This is my favorite corner in the living room. I love the books and the black and white poster of Venice, and they way the light comes through the window at a certain time of day. It reminds me of an Emily Dickson poem, "A Certain Slant of Light". It has always been a favorite of mine.
Yesterday, I visited my youngest brother's house. He invited us out to swim in his new pool. It's a beautiful pool, indigo blue, odd in shape and just the right size. He's so proud of it. I enjoyed the time we spent there but last night, as I tossed and turned, I found myself caught up in thoughts about all the things I need to do around my house. I was comparing again, which is dangerous for me. It always puts me in a place of discontent. Why do we do this? What makes us think that our value lies in our materialistic possessions? Our stature in life?
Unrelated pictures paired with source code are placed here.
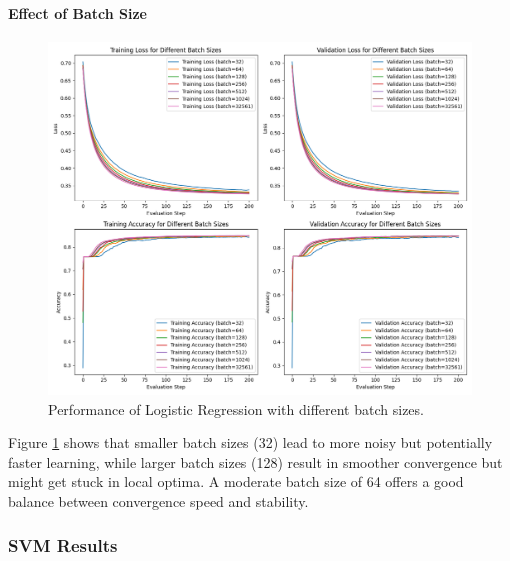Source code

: \documentclass[journal, a4paper]{IEEEtran}
\begin{document}
\paragraph{Effect of Batch Size}
\begin{figure}[H]
\centering
\includegraphics[width=\linewidth]{logistic_regression_batch_sizes.png}
\caption{Performance of Logistic Regression with different batch sizes.}
\label{fig:lr_batch}
\end{figure}

Figure \ref{fig:lr_batch} shows that smaller batch sizes (32) lead to more noisy but potentially faster learning, while larger batch sizes (128) result in smoother convergence but might get stuck in local optima. A moderate batch size of 64 offers a good balance between convergence speed and stability.

\subsubsection{SVM Results}
\end{document}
For me, it's pretty transparent. My brother is younger than me, and financially, he's so far ahead of where I'd like to be. When I spend time at his beautiful home, mine seems so shabby in appearance. If you haven't guessed by now, this is a constant struggle of mine, the comparison game.
But the key with this game that I play with myself, is realizing exactly what I'm doing at that moment. This time I did. This morning, I woke to the sound of the dull alarm and for a moment, hated the day that stretched out ahead of me. I looked around my house with such a critical eye and hated everything I saw.
But I stopped myself and decided to look at the things that I love. The things, visually, that reflect my personality and my joy...like my little book corner. And then the immaterial things that count as my blessings. I lost the comparison game, but I won! I decided not to play anymore. It's boring and involves no one, absolutely no one, but myself.
I love this blog. As I look back to the first post, I realize that I've been in quite a long process of change. And so much of it has unfolded here, in writing out my thoughts.
Because that's where all change begins, in the mind, right? But the mind is a complex place, full of dark corners and hidden nooks and crannies. Only in writing can I find them and flood those places with light.